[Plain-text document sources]

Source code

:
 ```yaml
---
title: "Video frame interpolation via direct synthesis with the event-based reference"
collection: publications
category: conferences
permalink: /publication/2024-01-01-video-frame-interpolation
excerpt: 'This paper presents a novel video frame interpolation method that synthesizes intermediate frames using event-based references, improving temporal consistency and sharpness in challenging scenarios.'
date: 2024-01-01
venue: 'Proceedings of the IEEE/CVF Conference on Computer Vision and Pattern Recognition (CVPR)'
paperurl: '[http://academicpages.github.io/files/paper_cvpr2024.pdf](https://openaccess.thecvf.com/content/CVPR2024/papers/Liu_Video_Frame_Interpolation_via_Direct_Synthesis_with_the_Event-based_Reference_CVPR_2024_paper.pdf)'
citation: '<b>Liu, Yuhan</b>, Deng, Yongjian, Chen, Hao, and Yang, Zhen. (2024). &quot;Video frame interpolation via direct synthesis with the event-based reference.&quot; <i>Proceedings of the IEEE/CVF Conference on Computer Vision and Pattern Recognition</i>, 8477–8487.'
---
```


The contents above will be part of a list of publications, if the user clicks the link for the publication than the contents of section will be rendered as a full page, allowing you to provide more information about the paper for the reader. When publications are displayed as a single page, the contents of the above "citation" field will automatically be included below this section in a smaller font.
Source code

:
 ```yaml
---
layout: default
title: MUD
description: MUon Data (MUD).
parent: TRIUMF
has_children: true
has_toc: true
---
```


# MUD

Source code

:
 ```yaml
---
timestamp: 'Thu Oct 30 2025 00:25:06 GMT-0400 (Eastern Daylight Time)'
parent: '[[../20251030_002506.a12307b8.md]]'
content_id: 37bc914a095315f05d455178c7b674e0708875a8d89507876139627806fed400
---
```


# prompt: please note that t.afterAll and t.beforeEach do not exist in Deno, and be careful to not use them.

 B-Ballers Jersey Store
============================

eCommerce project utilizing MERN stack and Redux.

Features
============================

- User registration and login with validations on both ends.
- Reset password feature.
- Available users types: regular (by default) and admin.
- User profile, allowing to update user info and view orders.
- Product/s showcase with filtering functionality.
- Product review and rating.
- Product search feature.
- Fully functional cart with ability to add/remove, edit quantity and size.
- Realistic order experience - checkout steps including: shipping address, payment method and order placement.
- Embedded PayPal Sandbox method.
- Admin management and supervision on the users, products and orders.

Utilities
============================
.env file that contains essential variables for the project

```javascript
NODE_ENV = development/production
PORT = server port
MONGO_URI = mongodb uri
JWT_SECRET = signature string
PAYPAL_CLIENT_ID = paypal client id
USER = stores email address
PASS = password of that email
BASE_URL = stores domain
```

#### [Task directions]
Set the entries down again, unchanged and complete.

#### [Solution]
Source code

:
 ```yaml
---
title: "Video frame interpolation via direct synthesis with the event-based reference"
collection: publications
category: conferences
permalink: /publication/2024-01-01-video-frame-interpolation
excerpt: 'This paper presents a novel video frame interpolation method that synthesizes intermediate frames using event-based references, improving temporal consistency and sharpness in challenging scenarios.'
date: 2024-01-01
venue: 'Proceedings of the IEEE/CVF Conference on Computer Vision and Pattern Recognition (CVPR)'
paperurl: '[http://academicpages.github.io/files/paper_cvpr2024.pdf](https://openaccess.thecvf.com/content/CVPR2024/papers/Liu_Video_Frame_Interpolation_via_Direct_Synthesis_with_the_Event-based_Reference_CVPR_2024_paper.pdf)'
citation: '<b>Liu, Yuhan</b>, Deng, Yongjian, Chen, Hao, and Yang, Zhen. (2024). &quot;Video frame interpolation via direct synthesis with the event-based reference.&quot; <i>Proceedings of the IEEE/CVF Conference on Computer Vision and Pattern Recognition</i>, 8477–8487.'
---
```


The contents above will be part of a list of publications, if the user clicks the link for the publication than the contents of section will be rendered as a full page, allowing you to provide more information about the paper for the reader. When publications are displayed as a single page, the contents of the above "citation" field will automatically be included below this section in a smaller font.
Source code

:
 ```yaml
---
layout: default
title: MUD
description: MUon Data (MUD).
parent: TRIUMF
has_children: true
has_toc: true
---
```


# MUD

Source code

:
 ```yaml
---
timestamp: 'Thu Oct 30 2025 00:25:06 GMT-0400 (Eastern Daylight Time)'
parent: '[[../20251030_002506.a12307b8.md]]'
content_id: 37bc914a095315f05d455178c7b674e0708875a8d89507876139627806fed400
---
```


# prompt: please note that t.afterAll and t.beforeEach do not exist in Deno, and be careful to not use them.

 B-Ballers Jersey Store
============================

eCommerce project utilizing MERN stack and Redux.

Features
============================

- User registration and login with validations on both ends.
- Reset password feature.
- Available users types: regular (by default) and admin.
- User profile, allowing to update user info and view orders.
- Product/s showcase with filtering functionality.
- Product review and rating.
- Product search feature.
- Fully functional cart with ability to add/remove, edit quantity and size.
- Realistic order experience - checkout steps including: shipping address, payment method and order placement.
- Embedded PayPal Sandbox method.
- Admin management and supervision on the users, products and orders.

Utilities
============================
.env file that contains essential variables for the project

```javascript
NODE_ENV = development/production
PORT = server port
MONGO_URI = mongodb uri
JWT_SECRET = signature string
PAYPAL_CLIENT_ID = paypal client id
USER = stores email address
PASS = password of that email
BASE_URL = stores domain
```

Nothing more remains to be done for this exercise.